Joaquín debutó profesionalmente con el Betis a los 19 años en el año 2000. Diecinueve años más tarde, sigue jugando para ellos en la máxima categoría de la liga española, semana tras semana.

El sábado por la noche, Joaquín hará su 513ª aparición en La Liga en uno de los partidos más disputados del fútbol español, cuando el Betis se enfrente al Sevilla en un partido conocido como El Gran Derbi.

El ex internacional español es el capitán del Betis, su jugador más emblemático, y ahora también accionista. Dice que es el «cuarto mayor propietario» del club, habiendo pagado más de 1 millón de euros (860.000 libras esterlinas) por un 2% en 2017.

«Es una manera de devolver algo después de todo lo que me ha dado Betis», dice. «Me siento y me identifico con este club.

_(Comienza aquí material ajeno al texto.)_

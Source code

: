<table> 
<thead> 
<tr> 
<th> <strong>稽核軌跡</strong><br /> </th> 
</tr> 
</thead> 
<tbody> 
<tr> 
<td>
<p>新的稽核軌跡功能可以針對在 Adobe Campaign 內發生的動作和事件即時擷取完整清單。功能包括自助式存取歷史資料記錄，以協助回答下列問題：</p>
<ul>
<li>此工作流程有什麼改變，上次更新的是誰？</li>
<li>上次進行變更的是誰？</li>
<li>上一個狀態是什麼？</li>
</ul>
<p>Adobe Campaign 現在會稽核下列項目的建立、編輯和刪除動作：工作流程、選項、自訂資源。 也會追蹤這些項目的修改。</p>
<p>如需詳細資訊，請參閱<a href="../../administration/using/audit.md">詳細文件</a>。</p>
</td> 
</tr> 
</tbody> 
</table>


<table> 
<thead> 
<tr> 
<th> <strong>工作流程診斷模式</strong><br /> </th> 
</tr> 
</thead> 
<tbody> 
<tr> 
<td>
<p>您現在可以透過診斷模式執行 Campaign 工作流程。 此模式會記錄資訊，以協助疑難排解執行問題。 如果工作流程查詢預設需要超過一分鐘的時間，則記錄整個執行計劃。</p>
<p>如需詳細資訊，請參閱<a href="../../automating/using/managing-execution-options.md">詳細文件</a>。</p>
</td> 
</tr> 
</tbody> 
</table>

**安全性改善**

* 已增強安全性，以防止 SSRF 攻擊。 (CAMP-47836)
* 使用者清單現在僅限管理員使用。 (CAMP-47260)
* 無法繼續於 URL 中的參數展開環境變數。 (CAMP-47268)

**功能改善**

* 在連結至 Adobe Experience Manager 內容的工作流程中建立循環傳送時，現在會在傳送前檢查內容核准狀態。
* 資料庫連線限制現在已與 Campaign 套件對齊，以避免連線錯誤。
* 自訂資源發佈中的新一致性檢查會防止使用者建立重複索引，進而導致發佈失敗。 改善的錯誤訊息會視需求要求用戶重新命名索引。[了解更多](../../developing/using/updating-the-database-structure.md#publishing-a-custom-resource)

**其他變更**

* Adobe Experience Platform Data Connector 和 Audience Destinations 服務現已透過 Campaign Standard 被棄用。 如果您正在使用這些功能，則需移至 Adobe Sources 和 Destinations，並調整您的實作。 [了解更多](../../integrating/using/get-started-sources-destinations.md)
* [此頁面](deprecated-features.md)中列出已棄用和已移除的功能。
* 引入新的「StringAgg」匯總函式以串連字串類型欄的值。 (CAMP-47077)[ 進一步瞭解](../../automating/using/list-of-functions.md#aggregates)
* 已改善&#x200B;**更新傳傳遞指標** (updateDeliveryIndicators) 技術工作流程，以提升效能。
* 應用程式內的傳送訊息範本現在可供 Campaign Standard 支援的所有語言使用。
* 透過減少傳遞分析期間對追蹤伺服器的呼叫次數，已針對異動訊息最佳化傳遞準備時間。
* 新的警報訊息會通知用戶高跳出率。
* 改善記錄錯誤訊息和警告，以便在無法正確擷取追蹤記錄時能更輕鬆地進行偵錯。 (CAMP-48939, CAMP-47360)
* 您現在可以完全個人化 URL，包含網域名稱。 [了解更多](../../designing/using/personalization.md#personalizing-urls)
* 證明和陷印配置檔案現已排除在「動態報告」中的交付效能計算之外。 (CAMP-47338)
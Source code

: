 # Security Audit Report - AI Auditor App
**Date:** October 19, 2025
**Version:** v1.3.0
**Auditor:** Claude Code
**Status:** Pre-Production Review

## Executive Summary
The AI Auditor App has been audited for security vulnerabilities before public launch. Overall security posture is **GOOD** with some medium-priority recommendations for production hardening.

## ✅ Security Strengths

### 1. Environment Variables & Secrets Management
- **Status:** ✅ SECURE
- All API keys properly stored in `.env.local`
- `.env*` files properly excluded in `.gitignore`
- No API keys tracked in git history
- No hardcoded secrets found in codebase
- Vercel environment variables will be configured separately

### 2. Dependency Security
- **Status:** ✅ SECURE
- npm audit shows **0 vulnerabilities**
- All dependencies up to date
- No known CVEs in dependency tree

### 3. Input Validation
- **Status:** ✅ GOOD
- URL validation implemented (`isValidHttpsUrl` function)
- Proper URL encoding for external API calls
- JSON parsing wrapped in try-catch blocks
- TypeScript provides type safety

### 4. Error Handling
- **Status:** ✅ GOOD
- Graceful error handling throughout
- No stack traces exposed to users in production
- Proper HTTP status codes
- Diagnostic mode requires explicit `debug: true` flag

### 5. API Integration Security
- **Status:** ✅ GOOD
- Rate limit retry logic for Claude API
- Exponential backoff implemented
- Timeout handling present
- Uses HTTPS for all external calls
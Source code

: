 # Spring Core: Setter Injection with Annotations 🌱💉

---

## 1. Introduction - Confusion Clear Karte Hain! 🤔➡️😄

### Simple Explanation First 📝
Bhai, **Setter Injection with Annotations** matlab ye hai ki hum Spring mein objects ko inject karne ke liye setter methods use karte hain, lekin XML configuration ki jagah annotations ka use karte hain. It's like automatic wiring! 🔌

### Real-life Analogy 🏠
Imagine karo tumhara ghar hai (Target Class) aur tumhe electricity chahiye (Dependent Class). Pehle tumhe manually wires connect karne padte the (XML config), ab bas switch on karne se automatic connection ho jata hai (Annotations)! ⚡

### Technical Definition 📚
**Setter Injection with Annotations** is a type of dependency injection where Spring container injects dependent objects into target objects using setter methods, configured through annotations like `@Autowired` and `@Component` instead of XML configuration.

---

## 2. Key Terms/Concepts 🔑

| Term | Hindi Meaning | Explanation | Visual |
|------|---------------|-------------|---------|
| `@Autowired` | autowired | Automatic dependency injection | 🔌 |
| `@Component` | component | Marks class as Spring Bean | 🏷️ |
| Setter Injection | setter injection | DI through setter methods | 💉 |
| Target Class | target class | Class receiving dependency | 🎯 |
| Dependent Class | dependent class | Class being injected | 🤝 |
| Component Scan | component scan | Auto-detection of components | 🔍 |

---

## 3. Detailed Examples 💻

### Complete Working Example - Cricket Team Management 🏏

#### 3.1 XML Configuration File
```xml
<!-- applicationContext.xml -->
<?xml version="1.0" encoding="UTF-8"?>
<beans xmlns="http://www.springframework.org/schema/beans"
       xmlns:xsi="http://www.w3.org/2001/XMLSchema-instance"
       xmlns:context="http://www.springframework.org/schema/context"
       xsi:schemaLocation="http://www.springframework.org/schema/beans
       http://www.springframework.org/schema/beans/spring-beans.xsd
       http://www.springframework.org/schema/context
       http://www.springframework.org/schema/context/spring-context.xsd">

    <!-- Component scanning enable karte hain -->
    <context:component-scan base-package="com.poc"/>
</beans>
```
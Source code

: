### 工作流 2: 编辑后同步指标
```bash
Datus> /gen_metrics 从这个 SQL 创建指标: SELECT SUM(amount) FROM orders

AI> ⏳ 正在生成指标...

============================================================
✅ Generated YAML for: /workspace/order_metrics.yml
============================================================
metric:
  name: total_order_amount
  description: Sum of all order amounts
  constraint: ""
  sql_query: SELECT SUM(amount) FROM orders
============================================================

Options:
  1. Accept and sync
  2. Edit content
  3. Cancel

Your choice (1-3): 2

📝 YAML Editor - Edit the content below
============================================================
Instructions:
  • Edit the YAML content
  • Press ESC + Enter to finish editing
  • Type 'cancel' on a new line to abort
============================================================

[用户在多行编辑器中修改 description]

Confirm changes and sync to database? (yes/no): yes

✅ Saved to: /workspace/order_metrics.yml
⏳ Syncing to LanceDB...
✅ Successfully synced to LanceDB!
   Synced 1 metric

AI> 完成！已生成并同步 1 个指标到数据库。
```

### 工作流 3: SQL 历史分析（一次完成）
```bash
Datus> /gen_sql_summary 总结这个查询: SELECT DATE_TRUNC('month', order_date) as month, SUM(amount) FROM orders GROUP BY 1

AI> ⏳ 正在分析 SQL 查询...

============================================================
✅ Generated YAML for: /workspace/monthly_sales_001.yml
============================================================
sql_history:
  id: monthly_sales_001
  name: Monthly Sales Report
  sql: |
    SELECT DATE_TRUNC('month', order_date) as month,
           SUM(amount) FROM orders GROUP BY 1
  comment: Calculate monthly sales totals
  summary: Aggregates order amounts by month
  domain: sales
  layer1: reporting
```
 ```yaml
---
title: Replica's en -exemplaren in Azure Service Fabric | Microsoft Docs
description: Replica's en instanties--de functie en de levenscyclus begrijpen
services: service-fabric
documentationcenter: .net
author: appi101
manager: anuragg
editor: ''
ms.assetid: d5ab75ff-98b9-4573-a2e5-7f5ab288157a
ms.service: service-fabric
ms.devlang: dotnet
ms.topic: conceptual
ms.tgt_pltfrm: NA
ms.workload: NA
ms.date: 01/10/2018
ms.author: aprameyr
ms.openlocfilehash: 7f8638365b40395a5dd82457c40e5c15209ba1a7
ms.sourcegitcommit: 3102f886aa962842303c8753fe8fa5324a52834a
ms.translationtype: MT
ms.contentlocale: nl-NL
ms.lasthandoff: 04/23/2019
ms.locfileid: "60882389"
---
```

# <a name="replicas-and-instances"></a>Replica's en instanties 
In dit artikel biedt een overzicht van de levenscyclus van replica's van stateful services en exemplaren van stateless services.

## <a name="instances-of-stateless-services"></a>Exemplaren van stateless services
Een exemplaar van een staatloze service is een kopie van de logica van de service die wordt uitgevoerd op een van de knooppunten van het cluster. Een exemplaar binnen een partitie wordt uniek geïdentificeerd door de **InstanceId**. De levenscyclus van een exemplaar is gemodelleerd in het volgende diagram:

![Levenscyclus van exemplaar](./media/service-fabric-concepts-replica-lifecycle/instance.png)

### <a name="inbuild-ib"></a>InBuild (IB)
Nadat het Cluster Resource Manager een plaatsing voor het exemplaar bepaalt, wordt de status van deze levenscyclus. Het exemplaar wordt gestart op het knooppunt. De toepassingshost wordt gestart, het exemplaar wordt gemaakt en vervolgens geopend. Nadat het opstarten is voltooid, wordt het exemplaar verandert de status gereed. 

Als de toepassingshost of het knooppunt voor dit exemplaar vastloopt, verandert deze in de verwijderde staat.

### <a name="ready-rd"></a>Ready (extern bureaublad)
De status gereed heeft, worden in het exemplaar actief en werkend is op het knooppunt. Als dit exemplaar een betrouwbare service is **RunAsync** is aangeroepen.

Cuando las acciones salieron a la venta, quise contribuir y jugar un papel.

«Ahora bromeo sobre ser el jefe, pero realmente quiero que mis compañeros se identifiquen conmigo. Intento que se sientan como yo me siento, que entiendan lo mucho que significa para tanta gente y que den un poco más en el campo».

Tras haber irrumpido en escena como un emocionante extremo adolescente, Joaquín se consolidó como uno de los talentos más brillantes de Europa al ayudar al Betis a acceder a la Liga de Campeones y a la Copa de España en 2005, antes de que el Valencia pagara por él el año siguiente el récord de 25 millones de euros (21,5 millones de libras esterlinas) del club.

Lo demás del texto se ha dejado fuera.